* **AIM OF THE TASK**
Print the data below again in full, exactly as it stands, with no images.

* **INPUT MATERIAL**
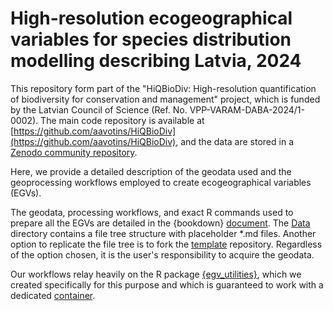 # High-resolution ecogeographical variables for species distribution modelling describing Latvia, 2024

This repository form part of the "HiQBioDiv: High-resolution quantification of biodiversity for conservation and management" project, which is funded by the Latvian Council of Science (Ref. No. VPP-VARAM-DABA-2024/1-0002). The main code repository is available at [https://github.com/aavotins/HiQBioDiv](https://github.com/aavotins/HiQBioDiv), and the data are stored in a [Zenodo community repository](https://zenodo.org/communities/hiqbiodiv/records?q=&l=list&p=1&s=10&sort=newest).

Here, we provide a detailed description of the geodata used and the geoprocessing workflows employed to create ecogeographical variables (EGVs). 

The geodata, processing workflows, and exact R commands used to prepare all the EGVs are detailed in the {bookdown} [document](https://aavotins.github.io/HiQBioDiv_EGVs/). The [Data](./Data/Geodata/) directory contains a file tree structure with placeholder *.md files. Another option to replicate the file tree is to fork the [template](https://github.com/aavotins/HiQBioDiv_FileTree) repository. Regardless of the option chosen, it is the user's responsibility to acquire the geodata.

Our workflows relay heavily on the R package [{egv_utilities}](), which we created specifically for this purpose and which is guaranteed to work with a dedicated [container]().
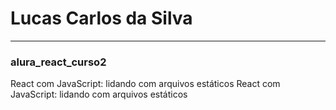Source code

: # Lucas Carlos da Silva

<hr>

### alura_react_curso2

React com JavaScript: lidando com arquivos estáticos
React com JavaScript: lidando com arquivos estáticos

* **THE ANSWER**
 # High-resolution ecogeographical variables for species distribution modelling describing Latvia, 2024

This repository form part of the "HiQBioDiv: High-resolution quantification of biodiversity for conservation and management" project, which is funded by the Latvian Council of Science (Ref. No. VPP-VARAM-DABA-2024/1-0002). The main code repository is available at [https://github.com/aavotins/HiQBioDiv](https://github.com/aavotins/HiQBioDiv), and the data are stored in a [Zenodo community repository](https://zenodo.org/communities/hiqbiodiv/records?q=&l=list&p=1&s=10&sort=newest).

Here, we provide a detailed description of the geodata used and the geoprocessing workflows employed to create ecogeographical variables (EGVs). 

The geodata, processing workflows, and exact R commands used to prepare all the EGVs are detailed in the {bookdown} [document](https://aavotins.github.io/HiQBioDiv_EGVs/). The [Data](./Data/Geodata/) directory contains a file tree structure with placeholder *.md files. Another option to replicate the file tree is to fork the [template](https://github.com/aavotins/HiQBioDiv_FileTree) repository. Regardless of the option chosen, it is the user's responsibility to acquire the geodata.

Our workflows relay heavily on the R package [{egv_utilities}](), which we created specifically for this purpose and which is guaranteed to work with a dedicated [container]().
Source code

: # Lucas Carlos da Silva

<hr>

### alura_react_curso2

React com JavaScript: lidando com arquivos estáticos
React com JavaScript: lidando com arquivos estáticos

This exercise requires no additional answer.